April 11, 2005 issue: In a column dedicated to warning Democrats about letting judges decide every case, Time’s Joe Klein stipulated:

Bill Frist's ridiculous videotape diagnosis of the stricken woman, DeLay's toxic effusions, the President's unseemly dash to Washington to sign the Schiavo legislation all found their just rewards in the polls that revealed an overwhelming public disgust with the political shenanigans.

April 18, 2005: Time reporter Massimo Calabresi vaguely criticized Frist:

But recent political losses--like his clumsy handling of the Terri Schiavo case--leave him a long way from presidential stature.

June 27, 2005: Time’s Verbatim section of the week’s notable quotes mocked Frist:

"I never, never, on the floor of the Senate, made a diagnosis, nor would I ever do that."

BILL FRIST, Senate majority leader, defending comments he made in March about Terri Schiavo's condition. In that debate, the former heart surgeon said, "There seems to be insufficient information to conclude that Terry Schiavo is in a persistent vegetative state"

December 5, 2005: In reviewing The Year in Medicine, Time’s Jeffrey Kluger lamented:

Things got even worse in 2005 when health policy descended to health politics, and never more so than during the tragic burlesque surrounding the death of Terri Schiavo, the 41-year-old brain-damaged Florida woman whose husband petitioned to have her feeding tube removed. Advocates on both sides of the end-of-life debate leaped into the fray, but it was in Congress that the situation came truly unhinged. Senate majority leader and heart surgeon Bill Frist "spent an hour or so" viewing a widely circulated videotape of Schiavo--but never examined the patient--and pronounced himself unconvinced that she was irreversibly brain damaged. Tom DeLay went further, opining that Schiavo "talks and she laughs and she expresses happiness and discomfort." An autopsy later showed that Schiavo never could have recovered. Her ruined brain had atrophied to half its normal size.
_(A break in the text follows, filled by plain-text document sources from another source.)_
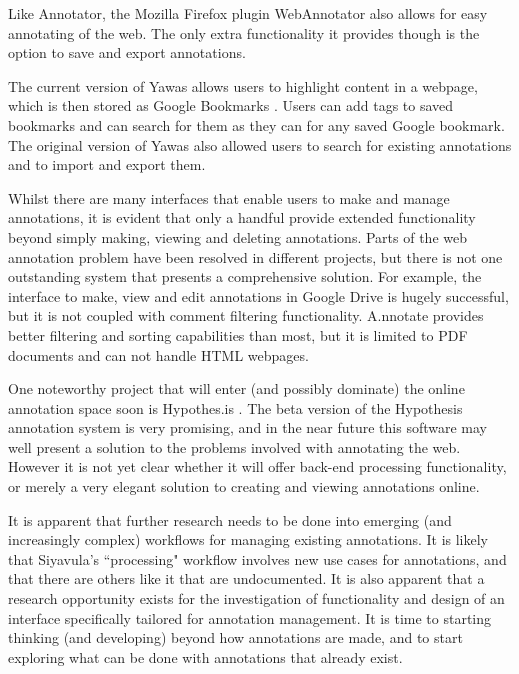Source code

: Like Annotator, the Mozilla Firefox plugin WebAnnotator \citep{WebAnnotator1} \citep{WebAnnotator2} also allows for easy annotating of the web. The only extra functionality it provides though is the option to save and export annotations. 

The current version of Yawas \citep{YawasLink} allows users to highlight content in a webpage, which is then stored as Google Bookmarks \citep{GBookmarks}. Users can add tags to saved bookmarks and can search for them as they can for any saved Google bookmark. The original version of Yawas \citep{Yawas} also allowed users to search for existing annotations and to import and export them. 

Whilst there are many interfaces that enable users to make and manage annotations, it is evident that only a handful provide extended functionality beyond simply making, viewing and deleting annotations. Parts of the web annotation problem have been resolved in different projects, but there is not one outstanding system that presents a comprehensive solution. For example, the interface to make, view and edit annotations in Google Drive is hugely successful, but it is not coupled with comment filtering functionality. A.nnotate provides better filtering and sorting capabilities than most, but it is limited to PDF documents and can not handle HTML webpages. 

One noteworthy project that will enter (and possibly dominate) the online annotation space soon is Hypothes.is \citep{Hypothesis}. The beta version of the Hypothesis annotation system is very promising, and in the near future this software may well present a solution to the problems involved with annotating the web. However it is not yet clear whether it will offer back-end processing functionality, or merely a very elegant solution to creating and viewing annotations online.

It is apparent that further research needs to be done into emerging (and increasingly complex) workflows for managing existing annotations. It is likely that Siyavula's ``processing" workflow involves new use cases for annotations, and that there are others like it that are undocumented. It is also apparent that a research opportunity exists for the investigation of functionality and design of an interface specifically tailored for annotation management. It is time to starting thinking (and developing) beyond how annotations are made, and to start exploring what can be done with annotations that already exist. 
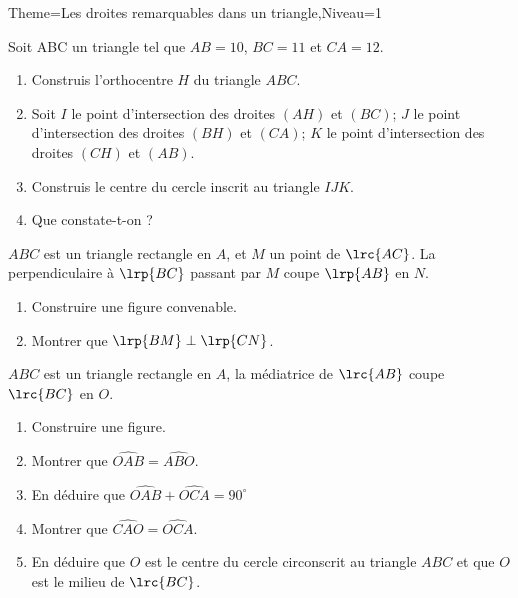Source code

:\documentclass[a4paper,12pt]{article}
\begin{document}
\begin{Maquette}[Fiche]{Theme=Les droites remarquables dans un triangle,Niveau=1}

\begin{exercice}
Soit ABC un triangle tel que $AB = 10$, $BC = 11$ et $CA = 12$.
\begin{enumerate}
\item Construis l'orthocentre $H$ du triangle $ABC$.
\item Soit $I$ le point d'intersection des droites $(AH)$ et $(BC)$; $J$ le point d'intersection des droites $(BH)$
et $(CA)$; $K$ le point d'intersection des droites $(CH)$ et $(AB)$.
\item Construis le centre du cercle inscrit au triangle $IJK$.
\item Que constate-t-on ?
\end{enumerate}
\end{exercice}

\begin{exercice}
$ABC$ est un triangle rectangle en $A$, et $M$ un point de $\lrc{AC}$. La perpendiculaire à $\lrp{BC}$ passant par $M$ coupe $\lrp{AB}$ en $N$.
\begin{enumerate}
\item Construire une figure convenable.
\item Montrer que $\lrp{BM}\perp\lrp{CN}$.
\end{enumerate}
\end{exercice}

\begin{exercice}
$ABC$ est un triangle rectangle en $A$, la médiatrice de $\lrc{AB}$ coupe $\lrc{BC}$ en $O$.
\begin{enumerate}
\item Construire une figure.
\item Montrer que $\widehat{OAB}=\widehat{ABO}$.
\item En déduire que $\widehat{OAB}+\widehat{OCA}=90^{\circ}$
\item Montrer que $\widehat{CAO}=\widehat{OCA}$.
\item En déduire que $O$ est le centre du cercle circonscrit au triangle $ABC$ et que $O$ est le milieu de $\lrc{BC}$.
\end{enumerate}
\end{exercice}


\end{Maquette}
\end{document}
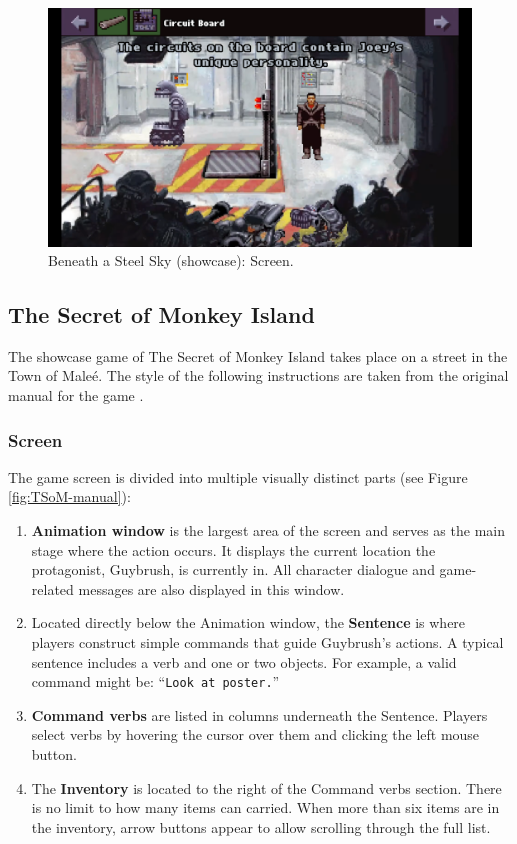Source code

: \begin{figure}[H]
\centering
\includegraphics[width=.8\linewidth]{img/manual.png}
\caption{Beneath a Steel Sky (showcase): Screen.}
\label{fig:BaSS-manual}
\end{figure}

\subsection{The Secret of Monkey Island}
The showcase game of The Secret of Monkey Island takes place on a street in the Town of Maleé. The style of the following instructions are taken from the original manual for the game \cite{TSoMI-Manual}.

\subsubsection{Screen}
The game screen is divided into multiple visually distinct parts (see Figure \ref{fig:TSoM-manual}):
\begin{enumerate}
    \item \textbf{Animation window} is the largest area of the screen and serves as the main stage where the action occurs. It displays the current location the protagonist, Guybrush, is currently in. All character dialogue and game-related messages are also displayed in this window. 
    \item Located directly below the Animation window, the \textbf{Sentence} is where players construct simple commands that guide Guybrush's actions. A typical sentence includes a verb and one or two objects. For example, a valid command might be: “\verb|Look at poster.|”
    \item \textbf{Command verbs} are listed in columns underneath the Sentence. Players select verbs by hovering the cursor over them and clicking the left mouse button.
    \item The \textbf{Inventory} is located to the right of the Command verbs section. There is no limit to how many items can carried. When more than six items are in the inventory, arrow buttons appear to allow scrolling through the full list. 
\end{enumerate}


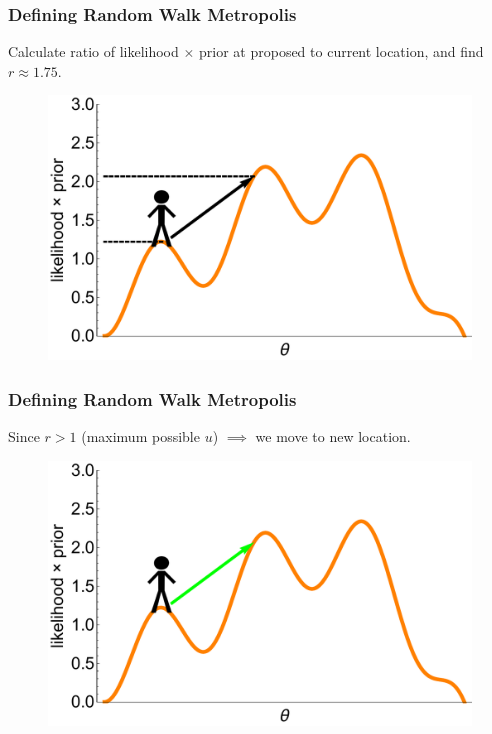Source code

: \documentclass[handout]{beamer}
\begin{document}
\begin{frame}
\frametitle{Defining Random Walk Metropolis}
Calculate ratio of likelihood $\times$ prior at proposed to current location, and find $r \approx 1.75$.

\begin{figure}[ht]
\centerline{\includegraphics[width=1\textwidth]{animations_figures/lec4_metropolisDefinition7.pdf}}
\end{figure}

\end{frame}

\begin{frame}
\frametitle{Defining Random Walk Metropolis}
Since $r > 1$ (maximum possible $u$) $\implies$ we move to new location.

\begin{figure}[ht]
\centerline{\includegraphics[width=1\textwidth]{animations_figures/lec4_metropolisDefinition8.pdf}}
\end{figure}

\end{frame}
\end{document}
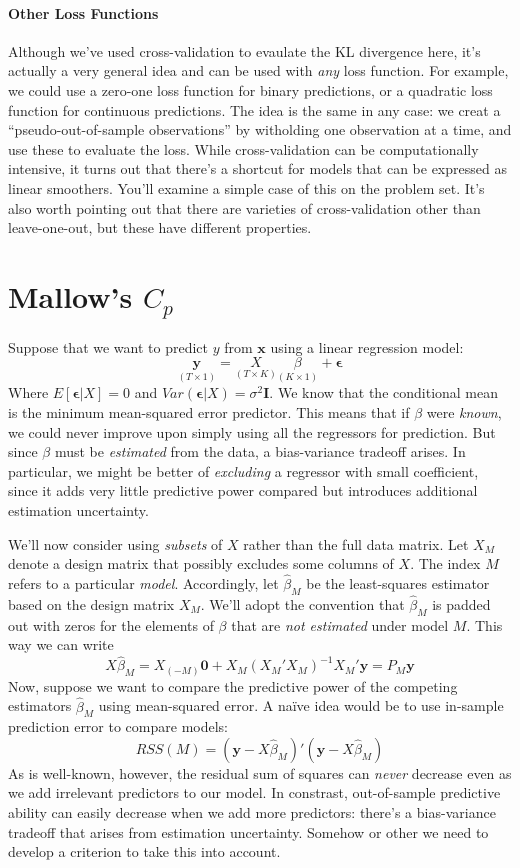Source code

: \documentclass[12pt]{article}
\theoremstyle{definition}
\begin{document}
\paragraph{Other Loss Functions} Although we've used cross-validation to evaulate the KL divergence here, it's actually a very general idea and can be used with \emph{any} loss function. For example, we could use a zero-one loss function for binary predictions, or a quadratic loss function for continuous predictions. The idea is the same in any case: we creat a ``pseudo-out-of-sample observations'' by witholding one observation at a time, and use these to evaluate the loss. While cross-validation can be computationally intensive, it turns out that there's a shortcut for models that can be expressed as linear smoothers. You'll examine a simple case of this on the problem set. It's also worth pointing out that there are varieties of cross-validation other than leave-one-out, but these have different properties. 



\section{Mallow's $C_p$}
Suppose that we want to predict $y$ from $\mathbf{x}$ using a linear regression model:
	$$\underset{(T\times1)}{\textbf{y}} = \underset{(T\times K)}{X} \underset{(K\times 1)}{\beta} + \boldsymbol{\epsilon}$$
Where $E[\boldsymbol{\epsilon}|X] = 0$ and $Var(\boldsymbol{\epsilon}|X) = \sigma^2 \mathbf{I}$. We know that the conditional mean is the minimum mean-squared error predictor. This means that if $\beta$ were \emph{known}, we could never improve upon simply using all the regressors for prediction. But since $\beta$ must be \emph{estimated} from the data, a bias-variance tradeoff arises. In particular, we might be better of \emph{excluding} a regressor with small coefficient, since it adds very little predictive power compared but introduces additional estimation uncertainty. 

We'll now consider using \emph{subsets} of $X$ rather than the full data matrix. Let $X_M$ denote a design matrix that possibly excludes some columns of $X$. The index $M$ refers to a particular \emph{model}. Accordingly, let $\widehat{\beta}_M$ be the least-squares estimator based on the design matrix $X_M$. We'll adopt the convention that $\widehat{\beta}_M$ is padded out with zeros for the elements of $\beta$ that are \emph{not estimated} under model $M$. This way we can write
	$$X\widehat{\beta}_M = X_{(-M)}\textbf{0} + X_M (X_M'X_M)^{-1} X_M'\textbf{y} = P_M \textbf{y}$$
Now, suppose we want to compare the predictive power of the competing estimators $\widehat{\beta}_M$ using mean-squared error. A na\"{i}ve idea would be to use in-sample prediction error to compare models:
	$$RSS(M) = (\textbf{y} - X\widehat{\beta}_M)'(\textbf{y} - X\widehat{\beta}_M)$$
As is well-known, however, the residual sum of squares can \emph{never} decrease even as we add irrelevant predictors to our model. In constrast, out-of-sample predictive ability can easily decrease when we add more predictors: there's a bias-variance tradeoff that arises from estimation uncertainty. Somehow or other we need to develop a criterion to take this into account.
\end{document}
April 3, 2006: In an article on Frist’s presidential ambitions and his hopes to pass an immigration "reform" package, Perry Bacon Jr. warned:

At the start of 2005, Bill Frist seemed to have the political Midas touch. A successful surgeon, the Tennessee Republican had blossomed in his second career, rising from his election to the U.S. Senate in 1994 to the post of majority leader in 2002. But last year, while Frist tried to both manage an unwieldy Senate and prepare for a 2008 presidential run, he often sounded off-balance -- as when he inserted himself into the Terri Schiavo controversy, boldly but mistakenly arguing that her doctors misdiagnosed her vegetative state.

April 10, 2006: This cycle of Time’s usual liberal editorializing returned to its origins in a column by Joe Klein:

Why would a man universally described as kind and intelligent suddenly start acting like a dodo? Presidential ambition, of course. Frist's descent began a year ago, when he destroyed his reputation for medical probity by announcing, on the Senate floor, that he had seen the videotapes of Terri Schiavo, "and from my standpoint as a physician, I would be very careful before I would come to the floor and say this ... Based on the footage provided me ... she does respond." This was utter nonsense, as subsequent autopsies of Schiavo's brain proved. "He didn't have to go that far," another Republican Senator told me. "He simply could have opposed pulling the plug on Schiavo."

If liberals were so concerned about scientific hypocrites, they should line up to denounce this Italian doctor who’s diagnosing the Pope’s death from videotape, just for displaying disrespect for the scientific method. But when the secularist science lobby is bashing faith-based opponents, then they somehow remain superior, they can practice faulty science, but remain "scientifically correct."

Apparently, Time thinks that the Vatican’s opponents can never go too far, or come unhinged, or play health politics, or commit "ridiculous videotape diagnosis," or dance a "tragic burlesque." Being an opponent of pro-lifers means never having to say you’re sorry.